● Task brief
Using the records below, write out again exactly the lines that begin at the line containing "smooth distribution, %" and end at the line containing "is represented by", and no other lines.

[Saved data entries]
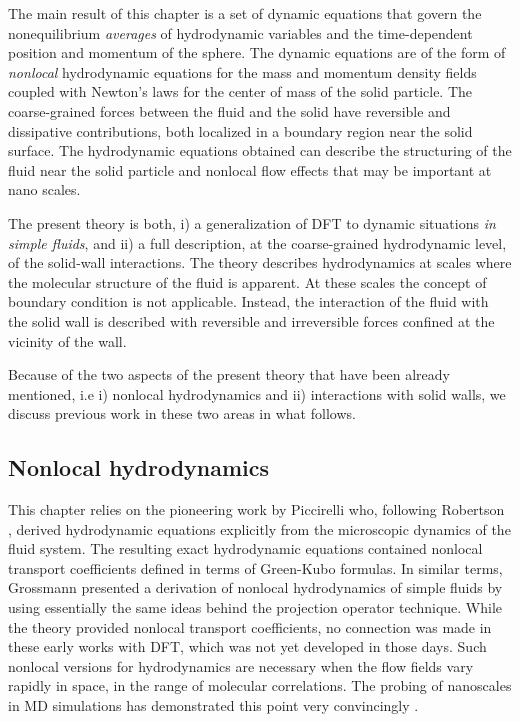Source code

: \documentclass[b5paper,openright,10pt]{book}
\begin{document}
The main result of this chapter is a set of dynamic equations that
govern the nonequilibrium \textit{averages} of hydrodynamic variables
and  the time-dependent  position  and momentum  of  the sphere.   The
dynamic equations  are of the form  of \textit{nonlocal} hydrodynamic
equations  for  the mass  and  momentum  density fields  coupled  with
Newton's  laws for  the center  of mass  of the  solid particle.   The
coarse-grained forces between the fluid  and the solid have reversible
and  dissipative contributions,  both localized  in a  boundary region
near  the  solid surface.   The  hydrodynamic  equations obtained  can
describe  the structuring  of the  fluid near  the solid  particle and
nonlocal flow effects that may be important at nano scales.

The  present  theory  is   both,  i)  a
generalization  of DFT  to dynamic  situations
\textit{in simple  fluids},
and ii) a full description,  at the coarse-grained hydrodynamic level,
of the solid-wall interactions.  The theory describes hydrodynamics at
scales  where the  molecular structure  of the  fluid is  apparent. At
these   scales   the   concept    of   boundary   condition   is   not
applicable. Instead, the interaction of  the fluid with the solid wall
is described with  reversible and irreversible forces  confined at the
vicinity of the wall.

Because  of the  two  aspects of  the present  theory  that have  been
already mentioned, i.e i) nonlocal hydrodynamics and ii) interactions
with solid walls, we discuss previous  work in these two areas in what
follows.

\subsection{Nonlocal hydrodynamics}
This   chapter    relies   on   the   pioneering    work   by   Piccirelli
\cite{Piccirelli1968}  who, following  Robertson \cite{Robertson1966},
derived  hydrodynamic   equations  explicitly  from   the  microscopic
dynamics  of  the fluid  system.   The  resulting   exact  hydrodynamic  equations
contained  nonlocal  transport  coefficients   defined  in  terms  of
Green-Kubo formulas.  In  similar terms, Grossmann \cite{Grossmann1970}
presented a derivation of nonlocal  hydrodynamics of simple fluids by
using  essentially  the  same  ideas behind  the  projection  operator
technique.    While   the    theory   provided   nonlocal   transport
coefficients, no connection was made in these early works with DFT,  which was not  yet developed in those  days.  Such
nonlocal  versions  for hydrodynamics  are  necessary  when the  flow
fields vary rapidly in space,  in the range of molecular correlations.
The  probing of  nanoscales in  MD simulations  has demonstrated  this
point                         very                        convincingly
\cite{Zhang2004,Hansen2007,Todd2008a,Hansen2011}.
\end{document}

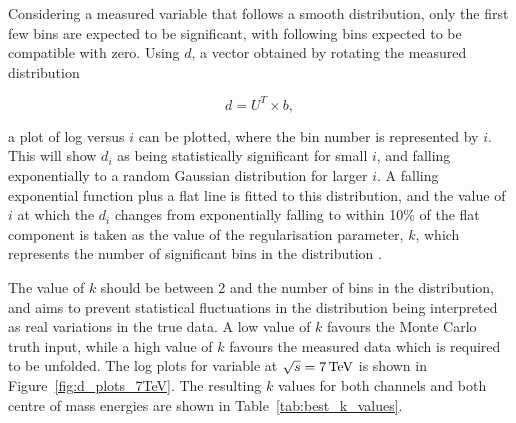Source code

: Considering a measured variable that follows a smooth distribution, %
only the first few bins are expected to be significant, with following bins expected to be compatible with
zero. Using $d$, a vector obtained by rotating the measured distribution

\begin{equation}
d = U^{T}\times{b},
\label{eq:d}
\end{equation}

a plot of log versus $i$ can be plotted, where the bin number
is represented by $i$. This will show $d_{i}$ as being statistically significant for small $i$, and falling exponentially to a random Gaussian
distribution for larger $i$. A falling exponential function plus a flat line is fitted to this distribution,
and the value of $i$ at which the $d_{i}$ changes from exponentially falling to within 10\% of the flat
component is taken as the value of the regularisation parameter, $k$, which represents the number of
significant bins in the distribution \cite{Hocker:1995kb}.

The value of $k$ should be between 2 and the number of bins in the distribution, and aims to prevent
statistical fluctuations in the distribution being interpreted as real variations in the true data. A low
value of $k$ favours the Monte Carlo truth input, while a high value of $k$ favours the measured data which is
required to be unfolded. The log plots for \met variable at $\sqrt{s}=7\,\text{Te\hspace{-.08em}V}$ is shown in
Figure~\ref{fig:d_plots_7TeV}. The resulting $k$ values for both channels and both centre of mass energies are
shown in Table~\ref{tab:best_k_values}.

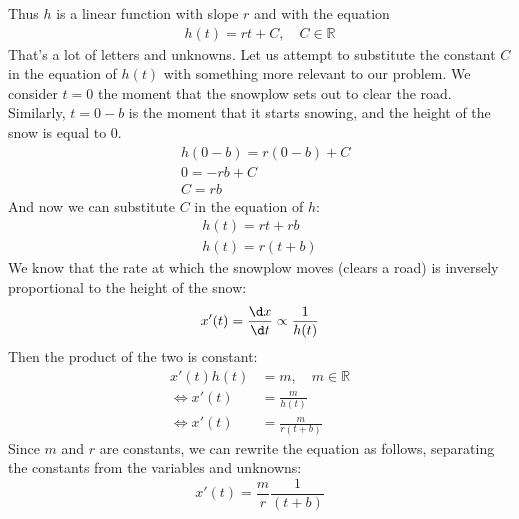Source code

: \documentclass[a4paper,12pt]{article}
\begin{document}
    Thus $h$ is a linear function with slope $r$ and with the equation
    \begin{align*}
        h(t) = r t+ C, \quad C \in \mathbb{R}
    \end{align*}
    That's a lot of letters and unknowns. Let us attempt to substitute the constant $C$ in the equation of $h(t)$ with something more relevant to our problem.
    We consider $t = 0$ the moment that the snowplow sets out to clear the road. Similarly, $t = 0-b$ is the moment that it starts snowing, and the height of the snow is equal to $0$.
    \begin{align*}
        &h(0-b) = r (0-b) + C \\
        &0 = -rb + C \\
        &\boxed{C = rb}
    \end{align*}
    And now we can substitute $C$ in the equation of $h$:
    \begin{align*}
        h(t) = rt + rb \\
        h(t) = r(t+b)
    \end{align*}
    We know that the rate at which the snowplow moves (clears a road) is inversely proportional to the height of the snow:
    \begin{align*}
        x'(t) = \frac{\d x}{\d t} \propto \frac{1}{h(t)}
    \end{align*}
    Then the product of the two is constant:
    \begin{align*}
        x'(t) h(t) &= m, \quad m \in \mathbb{R} \\
        \iff x'(t) &= \frac{m}{h(t)} \\
        \iff x'(t) &= \frac{m}{r(t+b)}
    \end{align*}
    Since $m$ and $r$ are constants, we can rewrite the equation as follows, separating the constants from the variables and unknowns:
    \begin{equation*}
        x'(t) = \frac{m}{r} \frac{1}{(t+b)}
    \end{equation*}

\end{document}
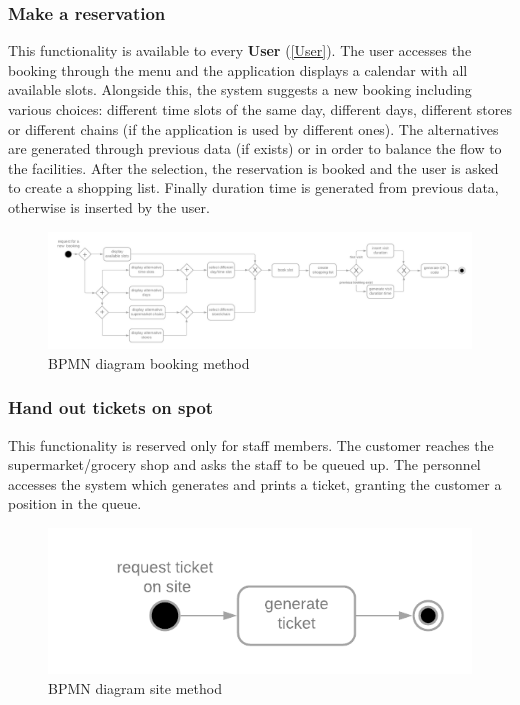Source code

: \documentclass[table, 12pt]{article}
\begin{document}
\subsubsection{Make a reservation}
\label{book_a_visit}
This functionality is available to every \textbf{User} (\ref{User}). The user accesses the booking through the menu and the application displays a calendar with all available slots. Alongside this, the system suggests a new booking including various choices: different time slots of the same day, different days, different stores or different chains (if the application is used by different ones). The alternatives are generated through previous data (if exists) or in order to balance the flow to the facilities. After the selection, the reservation is booked and the user is asked to create a shopping list. Finally duration time is generated from previous data, otherwise is inserted by the user.
\begin{figure}[H]
    \begin{center}
        \includegraphics[scale=0.15]{assets/Functions/function-book-a-visit.png}
        \caption{BPMN diagram booking method}
    \end{center}
\end{figure}
\subsubsection{Hand out tickets on spot}

This functionality is reserved only for staff members. The customer reaches the supermarket/grocery shop and asks the staff to be queued up. The personnel accesses the system which generates and prints a ticket, granting the customer a position in the queue.
\begin{figure}[H]
    \begin{center}
        \includegraphics[scale=0.5]{assets/Functions/function-hand-up.png}
        \caption{BPMN diagram site method}
    \end{center}
\end{figure}
\end{document}
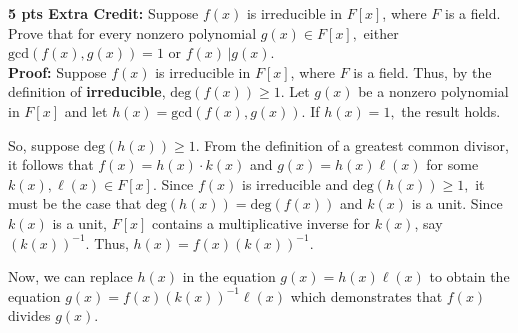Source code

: \documentclass[12pt]{article}
\renewcommand{\emph}[1]{\textsf{\textbf{#1}}}
\begin{document}
\textbf{5 pts Extra Credit:} Suppose $f(x)$ is irreducible in $F[x]$, where $F$ is a field. Prove that for every nonzero polynomial $g(x) \in F[x],$ either $\text{gcd}(f(x),g(x))=1$ or $f(x) \, \big\vert g(x).$\\

\textbf{Proof:} Suppose $f(x)$ is irreducible in $F[x]$, where $F$ is a field. Thus, by the definition of \emph{irreducible}, $\text{deg}(f(x))\geq 1.$ Let $g(x)$ be a nonzero polynomial in $F[x]$ and let $h(x)=\text{gcd}(f(x),g(x)).$ If $h(x)=1,$ the result holds.

So, suppose $\text{deg}(h(x)) \geq 1.$ From the definition of a greatest common divisor, it follows that $f(x)=h(x)\cdot k(x)$ and $g(x)=h(x)\ell(x)$ for some $k(x),\ell(x) \in F[x].$ Since $f(x)$ is irreducible and $\text{deg}(h(x)) \geq 1,$ it must be the case that $\text{deg}(h(x))=\text{deg}(f(x))$ and $k(x) $ is a unit. Since $k(x) $ is a unit, $F[x]$ contains a multiplicative inverse for $k(x)$, say  $(k(x))^{-1}.$ Thus, $h(x)=f(x)(k(x))^{-1}.$

 Now, we can replace $h(x)$ in the equation $g(x)=h(x)\ell(x)$ to obtain the equation $g(x)=f(x) (k(x))^{-1}\ell(x)$ which demonstrates that $f(x)$ divides $g(x).$

\vspace{3in}
\end{document}
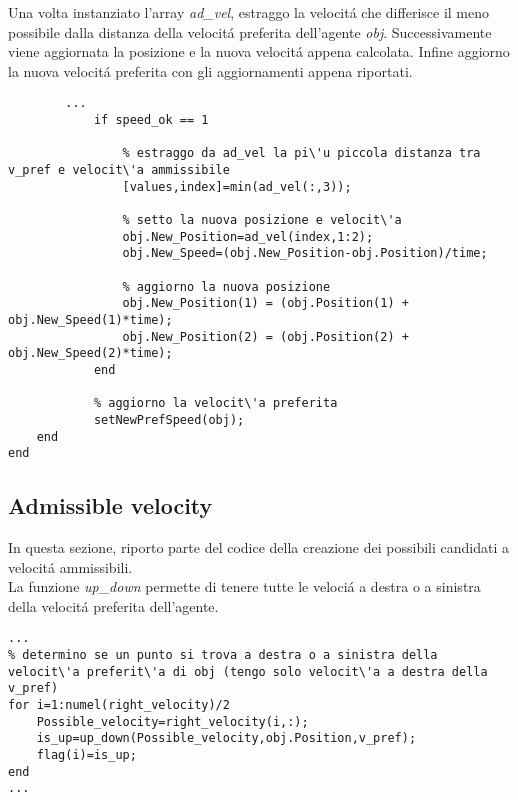  Una volta instanziato l'array \textit{ad\_vel}, estraggo la velocit\'a che differisce il meno possibile dalla distanza della velocit\'a preferita dell'agente \textit{obj}. Successivamente viene aggiornata la posizione e  la nuova velocit\'a appena calcolata. Infine aggiorno la nuova velocit\'a preferita con  gli aggiornamenti appena riportati. 
\\
\begin{lstlisting}
	    ...
            if speed_ok == 1
            
            	% estraggo da ad_vel la pi\'u piccola distanza tra v_pref e velocit\'a ammissibile    
            	[values,index]=min(ad_vel(:,3));
            
            	% setto la nuova posizione e velocit\'a
            	obj.New_Position=ad_vel(index,1:2);    
            	obj.New_Speed=(obj.New_Position-obj.Position)/time;
           
            	% aggiorno la nuova posizione
            	obj.New_Position(1) = (obj.Position(1) + obj.New_Speed(1)*time);
            	obj.New_Position(2) = (obj.Position(2) + obj.New_Speed(2)*time);
            end
            
            % aggiorno la velocit\'a preferita
            setNewPrefSpeed(obj);   
    end
end 
\end{lstlisting}

\subsection{Admissible velocity}
In questa sezione, riporto parte del codice della creazione dei possibili candidati a velocit\'a ammissibili.
\\La funzione \textit{up\_down} permette di tenere tutte le veloci\'a a destra o a sinistra della velocit\'a preferita dell'agente.

\begin{lstlisting}
...
% determino se un punto si trova a destra o a sinistra della velocit\'a preferit\'a di obj (tengo solo velocit\'a a destra della v_pref)
for i=1:numel(right_velocity)/2
    Possible_velocity=right_velocity(i,:);
    is_up=up_down(Possible_velocity,obj.Position,v_pref);
    flag(i)=is_up;
end
...
 \end{lstlisting}
 
 \newpage
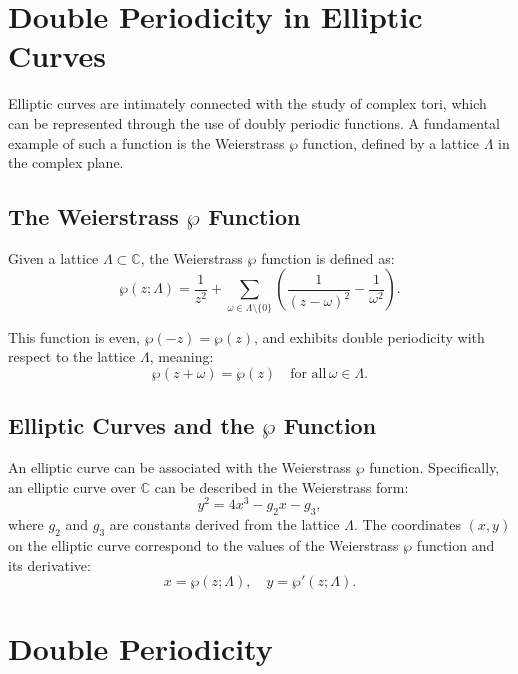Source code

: \newpage
\section*{Double Periodicity in Elliptic Curves}

Elliptic curves are intimately connected with the study of complex tori, which can be represented through the use of doubly periodic functions. A fundamental example of such a function is the Weierstrass $\wp$ function, defined by a lattice $\Lambda$ in the complex plane. 

\subsection*{The Weierstrass $\wp$ Function}

Given a lattice $\Lambda \subset \mathbb{C}$, the Weierstrass $\wp$ function is defined as:
\begin{equation}
	\wp(z; \Lambda) = \frac{1}{z^2} + \sum_{\omega \in \Lambda \setminus \{0\}} \left( \frac{1}{(z - \omega)^2} - \frac{1}{\omega^2} \right).
\end{equation}

This function is even, $\wp(-z) = \wp(z)$, and exhibits double periodicity with respect to the lattice $\Lambda$, meaning:
\begin{equation}
	\wp(z + \omega) = \wp(z) \quad \text{for all} \, \omega \in \Lambda.
\end{equation}

\subsection*{Elliptic Curves and the $\wp$ Function}

An elliptic curve can be associated with the Weierstrass $\wp$ function. Specifically, an elliptic curve over $\mathbb{C}$ can be described in the Weierstrass form:
\begin{equation}
	y^2 = 4x^3 - g_2x - g_3,
\end{equation}
where $g_2$ and $g_3$ are constants derived from the lattice $\Lambda$. The coordinates $(x, y)$ on the elliptic curve correspond to the values of the Weierstrass $\wp$ function and its derivative:
\begin{equation}
	x = \wp(z; \Lambda), \quad y = \wp'(z; \Lambda).
\end{equation}


\section*{Double Periodicity}

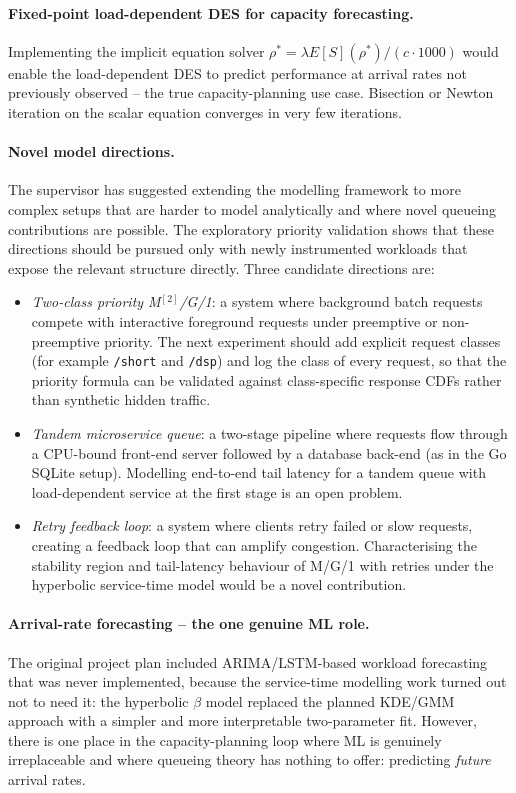 \paragraph{Fixed-point load-dependent DES for capacity forecasting.}
Implementing the implicit equation solver $\rho^* = \lambda E[S](\rho^*) / (c \cdot 1000)$ would enable the load-dependent DES to predict performance at arrival rates not previously observed -- the true capacity-planning use case. Bisection or Newton iteration on the scalar equation converges in very few iterations.

\paragraph{Novel model directions.}
The supervisor has suggested extending the modelling framework to more complex setups that are harder to model analytically and where novel queueing contributions are possible. The exploratory priority validation shows that these directions should be pursued only with newly instrumented workloads that expose the relevant structure directly. Three candidate directions are:
\begin{itemize}
    \item \emph{Two-class priority M$^{[2]}$/G/1}: a system where background batch requests compete with interactive foreground requests under preemptive or non-preemptive priority. The next experiment should add explicit request classes (for example \texttt{/short} and \texttt{/dsp}) and log the class of every request, so that the priority formula can be validated against class-specific response CDFs rather than synthetic hidden traffic.
    \item \emph{Tandem microservice queue}: a two-stage pipeline where requests flow through a CPU-bound front-end server followed by a database back-end (as in the Go SQLite setup). Modelling end-to-end tail latency for a tandem queue with load-dependent service at the first stage is an open problem.
    \item \emph{Retry feedback loop}: a system where clients retry failed or slow requests, creating a feedback loop that can amplify congestion. Characterising the stability region and tail-latency behaviour of M/G/1 with retries under the hyperbolic service-time model would be a novel contribution.
\end{itemize}

\paragraph{Arrival-rate forecasting -- the one genuine ML role.}
The original project plan included ARIMA/LSTM-based workload forecasting that was never implemented, because the service-time modelling work turned out not to need it: the hyperbolic $\beta$ model replaced the planned KDE/GMM approach with a simpler and more interpretable two-parameter fit. However, there is one place in the capacity-planning loop where ML is genuinely irreplaceable and where queueing theory has nothing to offer: predicting \emph{future} arrival rates.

● Final answer
: Considering a measured variable that follows a smooth distribution, %
only the first few bins are expected to be significant, with following bins expected to be compatible with
zero. Using $d$, a vector obtained by rotating the measured distribution

\begin{equation}
d = U^{T}\times{b},
\label{eq:d}
\end{equation}

a plot of log versus $i$ can be plotted, where the bin number
is represented by $i$. This will show $d_{i}$ as being statistically significant for small $i$, and falling exponentially to a random Gaussian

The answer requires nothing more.